Kuesioner yang telah diisi kemudian diserahkan kepada peneliti. Setelah
memperoleh seluruh data responden, maka data di proses dengan menggunakan
1) Editing
Editing adalah proses pengecekan atau memeriksa data yang telah
berhasil dikumpulkan dari lapangan, karena ada kemungkinan data yang
telah masuk tidak memenuhi syarat atau tidak dibutuhkan. Tujuan
dilakukannya editing adalah untuk memeriksa ketepatan, kelengkapan dan
mengoreksi kesalahan-kesalahan dan kekurangan data yang diperoleh pada
saat mengedit.
2) Coding
Peneliti memberikan kode secara manual, biasanya dalam bentuk
numerik sebelum diolah dengan komputer.

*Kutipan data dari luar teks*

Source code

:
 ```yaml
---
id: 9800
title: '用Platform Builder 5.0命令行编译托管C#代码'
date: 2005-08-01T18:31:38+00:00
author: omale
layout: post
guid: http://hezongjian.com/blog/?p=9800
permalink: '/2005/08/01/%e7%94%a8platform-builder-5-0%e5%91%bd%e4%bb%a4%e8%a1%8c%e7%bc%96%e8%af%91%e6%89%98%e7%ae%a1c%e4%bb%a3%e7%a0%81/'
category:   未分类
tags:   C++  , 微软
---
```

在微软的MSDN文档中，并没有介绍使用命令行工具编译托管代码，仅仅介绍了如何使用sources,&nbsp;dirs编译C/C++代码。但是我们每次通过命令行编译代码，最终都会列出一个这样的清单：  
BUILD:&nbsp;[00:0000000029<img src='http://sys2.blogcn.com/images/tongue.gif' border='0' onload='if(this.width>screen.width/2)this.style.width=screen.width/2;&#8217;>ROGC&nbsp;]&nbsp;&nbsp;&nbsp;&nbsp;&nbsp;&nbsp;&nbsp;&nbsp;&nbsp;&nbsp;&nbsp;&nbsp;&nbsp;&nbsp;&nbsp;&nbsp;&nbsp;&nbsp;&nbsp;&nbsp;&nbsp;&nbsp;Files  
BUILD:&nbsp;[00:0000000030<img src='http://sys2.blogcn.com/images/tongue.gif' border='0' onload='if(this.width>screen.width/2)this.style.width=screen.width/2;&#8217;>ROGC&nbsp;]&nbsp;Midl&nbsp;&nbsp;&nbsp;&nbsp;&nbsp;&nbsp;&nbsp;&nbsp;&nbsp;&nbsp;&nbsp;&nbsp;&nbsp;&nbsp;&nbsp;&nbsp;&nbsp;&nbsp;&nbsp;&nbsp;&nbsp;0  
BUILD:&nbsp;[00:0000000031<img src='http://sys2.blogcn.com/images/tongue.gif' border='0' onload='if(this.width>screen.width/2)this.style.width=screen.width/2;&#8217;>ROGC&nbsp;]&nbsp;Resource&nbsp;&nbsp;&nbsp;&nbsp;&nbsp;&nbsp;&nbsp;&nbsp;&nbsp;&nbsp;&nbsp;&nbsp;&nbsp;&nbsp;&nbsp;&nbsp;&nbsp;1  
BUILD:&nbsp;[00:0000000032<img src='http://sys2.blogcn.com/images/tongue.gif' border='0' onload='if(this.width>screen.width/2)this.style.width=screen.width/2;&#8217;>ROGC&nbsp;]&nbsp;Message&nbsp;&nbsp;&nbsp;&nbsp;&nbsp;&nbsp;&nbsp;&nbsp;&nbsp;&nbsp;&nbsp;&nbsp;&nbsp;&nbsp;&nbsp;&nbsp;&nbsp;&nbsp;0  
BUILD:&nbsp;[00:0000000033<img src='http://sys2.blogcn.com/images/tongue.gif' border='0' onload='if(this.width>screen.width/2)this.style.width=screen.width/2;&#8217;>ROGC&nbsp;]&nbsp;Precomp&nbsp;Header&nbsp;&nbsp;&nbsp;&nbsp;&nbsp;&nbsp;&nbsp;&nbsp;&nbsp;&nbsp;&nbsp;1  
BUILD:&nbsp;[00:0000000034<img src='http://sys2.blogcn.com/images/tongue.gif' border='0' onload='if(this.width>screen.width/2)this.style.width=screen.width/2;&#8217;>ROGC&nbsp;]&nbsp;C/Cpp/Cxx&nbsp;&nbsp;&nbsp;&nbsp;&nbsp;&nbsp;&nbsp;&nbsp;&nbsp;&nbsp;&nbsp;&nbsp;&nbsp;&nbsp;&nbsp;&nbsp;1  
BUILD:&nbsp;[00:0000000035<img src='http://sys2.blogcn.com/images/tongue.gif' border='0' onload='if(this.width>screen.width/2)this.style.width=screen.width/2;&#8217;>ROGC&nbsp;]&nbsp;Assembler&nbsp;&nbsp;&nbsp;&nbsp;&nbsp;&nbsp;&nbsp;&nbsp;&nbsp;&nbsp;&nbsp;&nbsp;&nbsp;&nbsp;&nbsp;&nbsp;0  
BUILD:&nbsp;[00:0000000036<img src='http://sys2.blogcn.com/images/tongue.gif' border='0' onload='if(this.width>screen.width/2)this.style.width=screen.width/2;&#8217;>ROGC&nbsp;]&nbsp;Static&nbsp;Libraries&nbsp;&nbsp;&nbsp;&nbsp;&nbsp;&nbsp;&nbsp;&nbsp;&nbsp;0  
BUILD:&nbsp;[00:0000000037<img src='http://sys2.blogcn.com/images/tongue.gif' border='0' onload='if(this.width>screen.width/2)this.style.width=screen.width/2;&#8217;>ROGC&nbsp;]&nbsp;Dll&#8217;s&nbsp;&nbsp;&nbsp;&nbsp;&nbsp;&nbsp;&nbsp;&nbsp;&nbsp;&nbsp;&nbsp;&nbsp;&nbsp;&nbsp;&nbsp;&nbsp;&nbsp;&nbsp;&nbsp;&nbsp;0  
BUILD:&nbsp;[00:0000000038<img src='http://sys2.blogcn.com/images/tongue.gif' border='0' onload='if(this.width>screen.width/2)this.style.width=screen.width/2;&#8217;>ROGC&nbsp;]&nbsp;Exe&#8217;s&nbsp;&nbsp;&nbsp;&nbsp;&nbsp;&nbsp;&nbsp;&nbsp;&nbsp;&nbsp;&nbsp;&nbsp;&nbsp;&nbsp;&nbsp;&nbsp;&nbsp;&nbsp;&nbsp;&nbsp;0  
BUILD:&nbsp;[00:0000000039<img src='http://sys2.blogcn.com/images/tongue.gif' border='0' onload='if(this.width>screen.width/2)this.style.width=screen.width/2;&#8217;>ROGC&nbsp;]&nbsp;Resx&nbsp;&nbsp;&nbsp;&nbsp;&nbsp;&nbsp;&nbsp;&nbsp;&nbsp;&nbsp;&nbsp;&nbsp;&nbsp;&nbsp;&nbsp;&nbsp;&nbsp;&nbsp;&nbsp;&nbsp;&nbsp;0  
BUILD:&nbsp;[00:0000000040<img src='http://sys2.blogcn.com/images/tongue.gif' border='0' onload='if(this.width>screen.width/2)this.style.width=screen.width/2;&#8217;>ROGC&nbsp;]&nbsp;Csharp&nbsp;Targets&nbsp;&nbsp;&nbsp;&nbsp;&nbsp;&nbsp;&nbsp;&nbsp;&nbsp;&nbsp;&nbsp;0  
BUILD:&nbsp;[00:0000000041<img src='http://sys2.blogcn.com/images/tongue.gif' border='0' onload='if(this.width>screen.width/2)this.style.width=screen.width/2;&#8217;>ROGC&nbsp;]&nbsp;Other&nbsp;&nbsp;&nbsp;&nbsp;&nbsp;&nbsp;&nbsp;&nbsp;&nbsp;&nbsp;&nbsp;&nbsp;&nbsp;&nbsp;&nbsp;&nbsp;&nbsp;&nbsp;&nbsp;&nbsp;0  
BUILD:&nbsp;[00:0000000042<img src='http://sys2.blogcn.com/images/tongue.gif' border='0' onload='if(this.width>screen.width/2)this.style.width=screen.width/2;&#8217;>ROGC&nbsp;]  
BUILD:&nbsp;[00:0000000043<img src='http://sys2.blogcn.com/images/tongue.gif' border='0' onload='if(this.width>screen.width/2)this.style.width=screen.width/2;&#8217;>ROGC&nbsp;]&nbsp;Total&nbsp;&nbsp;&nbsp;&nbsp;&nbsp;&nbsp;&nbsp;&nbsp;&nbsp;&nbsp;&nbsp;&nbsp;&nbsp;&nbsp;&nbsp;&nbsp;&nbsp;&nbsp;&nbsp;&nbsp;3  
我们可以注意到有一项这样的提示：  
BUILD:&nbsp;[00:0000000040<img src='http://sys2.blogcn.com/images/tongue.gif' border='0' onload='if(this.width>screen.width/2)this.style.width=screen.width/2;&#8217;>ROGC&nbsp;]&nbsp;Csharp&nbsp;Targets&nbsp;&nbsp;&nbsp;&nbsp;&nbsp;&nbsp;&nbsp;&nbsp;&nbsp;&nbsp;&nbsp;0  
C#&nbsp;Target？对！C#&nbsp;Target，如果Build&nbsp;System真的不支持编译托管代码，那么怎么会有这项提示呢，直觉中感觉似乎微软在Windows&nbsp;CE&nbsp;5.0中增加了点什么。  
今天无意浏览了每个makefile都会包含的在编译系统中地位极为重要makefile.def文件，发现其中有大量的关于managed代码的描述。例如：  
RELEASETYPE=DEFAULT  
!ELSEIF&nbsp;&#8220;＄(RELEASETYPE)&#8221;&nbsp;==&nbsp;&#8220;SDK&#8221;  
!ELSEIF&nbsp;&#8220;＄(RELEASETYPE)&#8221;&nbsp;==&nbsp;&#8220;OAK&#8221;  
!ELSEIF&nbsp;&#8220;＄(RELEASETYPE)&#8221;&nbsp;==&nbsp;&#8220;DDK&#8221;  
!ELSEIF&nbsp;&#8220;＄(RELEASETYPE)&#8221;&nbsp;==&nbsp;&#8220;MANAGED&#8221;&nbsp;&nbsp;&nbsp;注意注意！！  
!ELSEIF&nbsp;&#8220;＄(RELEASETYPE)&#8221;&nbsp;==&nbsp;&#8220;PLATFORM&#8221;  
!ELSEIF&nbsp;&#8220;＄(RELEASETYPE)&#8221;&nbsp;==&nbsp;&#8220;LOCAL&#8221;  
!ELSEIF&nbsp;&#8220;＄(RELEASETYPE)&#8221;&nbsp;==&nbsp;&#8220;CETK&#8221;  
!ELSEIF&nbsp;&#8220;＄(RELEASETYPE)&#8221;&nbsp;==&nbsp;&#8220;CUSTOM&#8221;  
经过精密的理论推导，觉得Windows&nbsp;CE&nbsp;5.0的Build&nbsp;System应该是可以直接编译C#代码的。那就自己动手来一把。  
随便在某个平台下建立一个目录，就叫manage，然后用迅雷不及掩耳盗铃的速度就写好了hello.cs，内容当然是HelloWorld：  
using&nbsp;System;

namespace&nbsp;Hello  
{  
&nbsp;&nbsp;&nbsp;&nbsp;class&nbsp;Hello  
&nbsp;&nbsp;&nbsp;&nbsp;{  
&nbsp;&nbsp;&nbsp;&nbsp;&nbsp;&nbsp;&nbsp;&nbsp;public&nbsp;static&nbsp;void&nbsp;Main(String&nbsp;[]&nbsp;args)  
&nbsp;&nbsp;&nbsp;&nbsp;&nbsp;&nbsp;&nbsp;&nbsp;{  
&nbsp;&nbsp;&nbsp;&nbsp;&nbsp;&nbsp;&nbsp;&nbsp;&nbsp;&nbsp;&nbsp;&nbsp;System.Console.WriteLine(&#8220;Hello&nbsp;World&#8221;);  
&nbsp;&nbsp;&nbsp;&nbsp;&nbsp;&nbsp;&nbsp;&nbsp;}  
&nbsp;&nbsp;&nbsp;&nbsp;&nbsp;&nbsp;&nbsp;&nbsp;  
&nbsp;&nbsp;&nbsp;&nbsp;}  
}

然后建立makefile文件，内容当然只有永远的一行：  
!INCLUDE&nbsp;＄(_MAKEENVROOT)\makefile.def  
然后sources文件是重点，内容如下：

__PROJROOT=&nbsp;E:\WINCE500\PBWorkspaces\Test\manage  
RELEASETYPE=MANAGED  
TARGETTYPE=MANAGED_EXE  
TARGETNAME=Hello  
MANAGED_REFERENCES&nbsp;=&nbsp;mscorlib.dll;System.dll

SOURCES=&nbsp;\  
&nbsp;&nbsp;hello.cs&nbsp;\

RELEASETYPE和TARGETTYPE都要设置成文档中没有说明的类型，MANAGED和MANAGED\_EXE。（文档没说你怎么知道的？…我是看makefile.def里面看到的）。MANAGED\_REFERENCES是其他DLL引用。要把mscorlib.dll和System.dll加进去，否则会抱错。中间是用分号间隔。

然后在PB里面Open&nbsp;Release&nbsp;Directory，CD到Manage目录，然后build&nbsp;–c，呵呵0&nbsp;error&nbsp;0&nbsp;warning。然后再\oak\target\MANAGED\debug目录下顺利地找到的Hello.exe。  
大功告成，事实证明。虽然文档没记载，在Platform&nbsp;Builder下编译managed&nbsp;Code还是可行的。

Sangat penting bila pengolahan
dan analisis data menggunakan komputer.
3) Entry
Data yang sudah diedit dan diberi kode kemudian dimasukkan ke
dalam program komputer.
4) Cleaning data
Pemeriksaan yang dilakukan terhadap semua data yang telah
dimasukkan dalam komputer yang berguna untuk menghindari terjadi
kesalahan saat memasukkan data.
8. Analisa Data
Analisis data merupakan prose penyederhanaan data ke dalam bentuk yang
mudah dimengerti sehingga data tersebut mudah diinterpretasikan untuk mencari
makna dan hubungan yang lebih luas berdasarkan hasil penelitian yang diperoleh.